What you are asked to do –
Please give back the listing below word for word and drop any images.

========================================================================

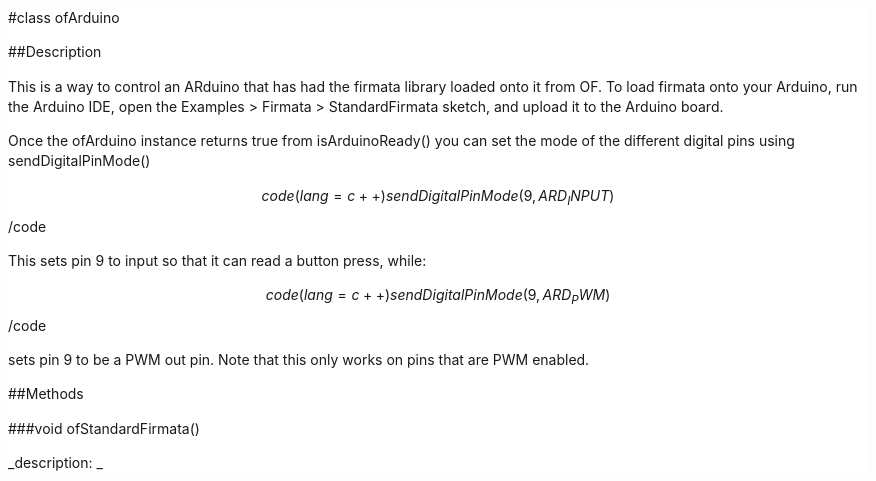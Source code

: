 #class ofArduino


##Description













This is a way to control an ARduino that has had the firmata library loaded onto it from OF. To load firmata onto your Arduino,  run the Arduino IDE, open the Examples > Firmata > StandardFirmata sketch, and upload it to the Arduino board.

Once the ofArduino instance returns true from isArduinoReady() you can set the mode of the different digital pins using sendDigitalPinMode()

$$code(lang=c++)
sendDigitalPinMode(9, ARD_INPUT)
$$/code

This sets pin 9 to input so that it can read a button press, while:

$$code(lang=c++)
sendDigitalPinMode(9, ARD_PWM)
$$/code

sets pin 9 to be a PWM out pin. Note that this only works on pins that are PWM enabled.

























##Methods



###void ofStandardFirmata()



_description: _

========================================================================

Finished task –
Source code

: #class ofArduino


##Description













This is a way to control an ARduino that has had the firmata library loaded onto it from OF. To load firmata onto your Arduino,  run the Arduino IDE, open the Examples > Firmata > StandardFirmata sketch, and upload it to the Arduino board.

Once the ofArduino instance returns true from isArduinoReady() you can set the mode of the different digital pins using sendDigitalPinMode()

$$code(lang=c++)
sendDigitalPinMode(9, ARD_INPUT)
$$/code

This sets pin 9 to input so that it can read a button press, while:

$$code(lang=c++)
sendDigitalPinMode(9, ARD_PWM)
$$/code

sets pin 9 to be a PWM out pin. Note that this only works on pins that are PWM enabled.

























##Methods



###void ofStandardFirmata()



_description: _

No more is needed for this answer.